=== Begin Enclosure ===

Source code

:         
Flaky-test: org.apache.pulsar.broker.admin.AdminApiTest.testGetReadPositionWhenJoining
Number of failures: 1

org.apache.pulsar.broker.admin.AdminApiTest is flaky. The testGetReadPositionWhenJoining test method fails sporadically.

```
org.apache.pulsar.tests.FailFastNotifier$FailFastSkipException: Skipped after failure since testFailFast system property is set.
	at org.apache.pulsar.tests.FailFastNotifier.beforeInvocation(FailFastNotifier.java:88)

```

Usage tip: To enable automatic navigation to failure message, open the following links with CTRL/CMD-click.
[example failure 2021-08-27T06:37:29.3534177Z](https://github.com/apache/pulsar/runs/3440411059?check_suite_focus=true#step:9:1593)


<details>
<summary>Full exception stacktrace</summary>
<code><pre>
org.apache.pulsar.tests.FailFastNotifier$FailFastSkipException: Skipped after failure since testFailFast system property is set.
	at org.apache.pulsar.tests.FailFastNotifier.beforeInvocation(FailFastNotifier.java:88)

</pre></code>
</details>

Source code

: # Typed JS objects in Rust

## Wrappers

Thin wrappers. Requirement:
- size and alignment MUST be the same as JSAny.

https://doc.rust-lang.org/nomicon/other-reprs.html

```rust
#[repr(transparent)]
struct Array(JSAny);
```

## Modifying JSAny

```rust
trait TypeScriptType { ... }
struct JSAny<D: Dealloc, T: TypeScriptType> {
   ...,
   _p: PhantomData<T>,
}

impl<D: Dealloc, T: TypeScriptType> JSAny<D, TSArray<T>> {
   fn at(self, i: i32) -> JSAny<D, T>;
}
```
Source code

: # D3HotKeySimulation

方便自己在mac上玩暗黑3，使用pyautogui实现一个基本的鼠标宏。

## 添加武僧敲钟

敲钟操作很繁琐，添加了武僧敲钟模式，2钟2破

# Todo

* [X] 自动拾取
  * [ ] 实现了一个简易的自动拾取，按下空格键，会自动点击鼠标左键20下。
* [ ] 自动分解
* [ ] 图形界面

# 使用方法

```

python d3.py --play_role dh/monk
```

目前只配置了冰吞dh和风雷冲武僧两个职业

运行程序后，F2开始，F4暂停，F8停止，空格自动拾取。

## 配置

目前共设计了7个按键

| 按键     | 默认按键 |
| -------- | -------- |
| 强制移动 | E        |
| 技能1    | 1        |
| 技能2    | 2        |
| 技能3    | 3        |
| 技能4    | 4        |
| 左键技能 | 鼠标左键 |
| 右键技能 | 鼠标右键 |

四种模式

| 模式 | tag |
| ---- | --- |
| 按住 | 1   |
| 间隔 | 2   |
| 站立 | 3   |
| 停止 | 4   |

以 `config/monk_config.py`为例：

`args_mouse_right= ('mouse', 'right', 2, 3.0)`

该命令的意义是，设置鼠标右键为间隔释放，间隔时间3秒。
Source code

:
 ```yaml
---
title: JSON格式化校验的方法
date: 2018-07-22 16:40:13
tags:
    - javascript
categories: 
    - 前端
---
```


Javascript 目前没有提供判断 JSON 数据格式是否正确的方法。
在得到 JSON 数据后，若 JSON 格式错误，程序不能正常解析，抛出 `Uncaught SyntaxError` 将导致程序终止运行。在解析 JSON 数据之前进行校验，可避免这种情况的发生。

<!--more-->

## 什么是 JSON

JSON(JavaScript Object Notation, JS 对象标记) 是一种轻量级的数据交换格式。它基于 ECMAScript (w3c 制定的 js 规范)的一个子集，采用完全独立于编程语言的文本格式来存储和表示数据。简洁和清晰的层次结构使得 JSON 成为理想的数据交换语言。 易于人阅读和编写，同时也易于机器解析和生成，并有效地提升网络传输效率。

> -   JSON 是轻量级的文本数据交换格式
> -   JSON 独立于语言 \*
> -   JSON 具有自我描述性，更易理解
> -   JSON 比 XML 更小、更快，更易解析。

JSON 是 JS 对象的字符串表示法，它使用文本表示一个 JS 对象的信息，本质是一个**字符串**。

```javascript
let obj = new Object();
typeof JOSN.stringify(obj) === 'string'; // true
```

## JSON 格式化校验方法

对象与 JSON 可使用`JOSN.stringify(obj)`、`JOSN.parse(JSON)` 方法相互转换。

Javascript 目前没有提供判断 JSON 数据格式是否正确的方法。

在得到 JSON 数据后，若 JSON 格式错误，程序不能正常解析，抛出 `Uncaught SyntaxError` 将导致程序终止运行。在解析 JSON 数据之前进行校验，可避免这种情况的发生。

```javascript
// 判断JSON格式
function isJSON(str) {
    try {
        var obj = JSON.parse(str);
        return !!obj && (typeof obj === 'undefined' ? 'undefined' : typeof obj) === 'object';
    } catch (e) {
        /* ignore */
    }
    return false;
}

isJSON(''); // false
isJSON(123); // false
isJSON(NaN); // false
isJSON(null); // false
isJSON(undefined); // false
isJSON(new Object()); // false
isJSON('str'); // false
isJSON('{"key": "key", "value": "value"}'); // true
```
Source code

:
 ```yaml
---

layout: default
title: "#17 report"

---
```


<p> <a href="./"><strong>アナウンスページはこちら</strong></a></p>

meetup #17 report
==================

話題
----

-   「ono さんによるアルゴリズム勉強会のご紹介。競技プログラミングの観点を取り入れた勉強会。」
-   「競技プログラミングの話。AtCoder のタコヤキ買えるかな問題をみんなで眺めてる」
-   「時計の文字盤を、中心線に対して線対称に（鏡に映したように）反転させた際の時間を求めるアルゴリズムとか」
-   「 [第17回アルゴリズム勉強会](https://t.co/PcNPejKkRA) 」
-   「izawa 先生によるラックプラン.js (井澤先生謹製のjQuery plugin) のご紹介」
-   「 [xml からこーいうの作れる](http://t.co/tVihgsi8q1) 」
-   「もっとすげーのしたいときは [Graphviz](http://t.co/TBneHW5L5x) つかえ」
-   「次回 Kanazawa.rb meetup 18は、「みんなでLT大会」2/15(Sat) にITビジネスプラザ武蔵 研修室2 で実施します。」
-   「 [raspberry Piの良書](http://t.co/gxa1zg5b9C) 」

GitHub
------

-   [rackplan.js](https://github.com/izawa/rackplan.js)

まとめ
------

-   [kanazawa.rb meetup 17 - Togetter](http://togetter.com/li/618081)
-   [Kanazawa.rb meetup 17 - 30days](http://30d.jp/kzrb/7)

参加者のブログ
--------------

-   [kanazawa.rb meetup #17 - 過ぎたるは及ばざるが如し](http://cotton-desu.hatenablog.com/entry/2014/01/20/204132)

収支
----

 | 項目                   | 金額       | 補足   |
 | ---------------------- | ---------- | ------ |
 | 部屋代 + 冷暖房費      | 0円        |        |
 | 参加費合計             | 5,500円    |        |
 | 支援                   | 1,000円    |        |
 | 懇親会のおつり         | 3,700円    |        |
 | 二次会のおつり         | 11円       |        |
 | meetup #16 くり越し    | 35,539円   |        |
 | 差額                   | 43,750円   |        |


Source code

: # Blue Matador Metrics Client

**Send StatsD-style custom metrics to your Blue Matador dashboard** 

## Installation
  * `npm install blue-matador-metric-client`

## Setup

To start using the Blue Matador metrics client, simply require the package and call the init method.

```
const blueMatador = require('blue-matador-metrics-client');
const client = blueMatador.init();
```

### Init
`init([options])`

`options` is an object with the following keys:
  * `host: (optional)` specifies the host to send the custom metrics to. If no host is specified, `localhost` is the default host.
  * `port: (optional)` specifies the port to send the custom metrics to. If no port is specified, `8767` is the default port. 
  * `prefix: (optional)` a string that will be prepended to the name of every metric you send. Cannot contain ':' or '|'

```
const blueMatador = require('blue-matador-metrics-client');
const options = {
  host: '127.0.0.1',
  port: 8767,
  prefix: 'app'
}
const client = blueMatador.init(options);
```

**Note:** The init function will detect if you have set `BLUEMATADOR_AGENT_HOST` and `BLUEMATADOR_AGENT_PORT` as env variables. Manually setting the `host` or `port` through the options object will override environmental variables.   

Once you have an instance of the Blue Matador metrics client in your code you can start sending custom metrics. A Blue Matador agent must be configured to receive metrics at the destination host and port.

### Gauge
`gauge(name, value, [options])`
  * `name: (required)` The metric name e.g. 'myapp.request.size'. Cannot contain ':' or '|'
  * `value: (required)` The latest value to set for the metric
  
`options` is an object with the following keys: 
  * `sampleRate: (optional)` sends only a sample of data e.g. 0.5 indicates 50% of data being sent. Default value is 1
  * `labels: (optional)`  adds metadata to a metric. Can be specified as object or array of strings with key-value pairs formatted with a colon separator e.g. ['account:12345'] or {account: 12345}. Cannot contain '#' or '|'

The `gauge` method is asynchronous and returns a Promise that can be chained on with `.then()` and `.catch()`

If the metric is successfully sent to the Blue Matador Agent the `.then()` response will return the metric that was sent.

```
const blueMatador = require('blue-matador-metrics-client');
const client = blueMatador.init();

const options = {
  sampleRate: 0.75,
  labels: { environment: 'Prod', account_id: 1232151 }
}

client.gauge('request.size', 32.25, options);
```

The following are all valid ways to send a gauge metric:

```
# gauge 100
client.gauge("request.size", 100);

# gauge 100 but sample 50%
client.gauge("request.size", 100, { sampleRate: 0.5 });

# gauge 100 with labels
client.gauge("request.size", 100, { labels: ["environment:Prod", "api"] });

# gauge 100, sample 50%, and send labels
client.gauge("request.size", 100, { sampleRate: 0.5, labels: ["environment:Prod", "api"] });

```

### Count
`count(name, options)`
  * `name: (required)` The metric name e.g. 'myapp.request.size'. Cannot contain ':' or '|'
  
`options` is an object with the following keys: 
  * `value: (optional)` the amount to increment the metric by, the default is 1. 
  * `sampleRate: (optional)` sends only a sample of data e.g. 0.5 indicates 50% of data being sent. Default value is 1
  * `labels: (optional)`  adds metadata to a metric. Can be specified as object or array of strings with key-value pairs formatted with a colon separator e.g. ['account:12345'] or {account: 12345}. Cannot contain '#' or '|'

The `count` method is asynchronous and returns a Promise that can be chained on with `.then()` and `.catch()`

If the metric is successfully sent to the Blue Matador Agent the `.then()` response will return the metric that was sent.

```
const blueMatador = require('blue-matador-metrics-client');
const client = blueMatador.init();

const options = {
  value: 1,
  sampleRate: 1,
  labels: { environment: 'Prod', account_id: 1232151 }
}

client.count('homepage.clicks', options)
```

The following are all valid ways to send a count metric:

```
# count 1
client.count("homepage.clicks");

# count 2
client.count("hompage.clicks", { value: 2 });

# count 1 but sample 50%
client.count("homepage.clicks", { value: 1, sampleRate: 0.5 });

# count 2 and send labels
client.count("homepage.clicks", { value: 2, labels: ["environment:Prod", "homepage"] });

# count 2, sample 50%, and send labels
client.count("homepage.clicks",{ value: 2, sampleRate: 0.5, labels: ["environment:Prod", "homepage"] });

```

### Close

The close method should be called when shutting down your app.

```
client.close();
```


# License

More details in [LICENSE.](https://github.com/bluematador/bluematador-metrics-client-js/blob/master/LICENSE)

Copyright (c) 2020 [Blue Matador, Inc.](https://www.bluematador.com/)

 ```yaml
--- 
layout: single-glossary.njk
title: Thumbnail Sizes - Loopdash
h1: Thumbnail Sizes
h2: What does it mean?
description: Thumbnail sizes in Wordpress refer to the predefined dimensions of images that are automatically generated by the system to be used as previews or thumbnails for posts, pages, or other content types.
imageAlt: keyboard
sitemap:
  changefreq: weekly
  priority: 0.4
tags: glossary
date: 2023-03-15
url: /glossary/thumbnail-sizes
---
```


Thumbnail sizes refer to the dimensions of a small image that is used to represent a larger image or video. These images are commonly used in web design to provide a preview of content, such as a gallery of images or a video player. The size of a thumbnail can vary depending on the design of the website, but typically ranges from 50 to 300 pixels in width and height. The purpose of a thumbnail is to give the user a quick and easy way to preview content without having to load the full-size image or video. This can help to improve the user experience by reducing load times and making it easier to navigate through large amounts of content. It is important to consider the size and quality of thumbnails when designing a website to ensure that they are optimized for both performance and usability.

=== End Enclosure ===

=== Problem requirements ===
Filter the listing above for lines with the word "specifies", and copy each one you find.

=== Response to the task ===
  * `host: (optional)` specifies the host to send the custom metrics to. If no host is specified, `localhost` is the default host.
  * `port: (optional)` specifies the port to send the custom metrics to. If no port is specified, `8767` is the default port. 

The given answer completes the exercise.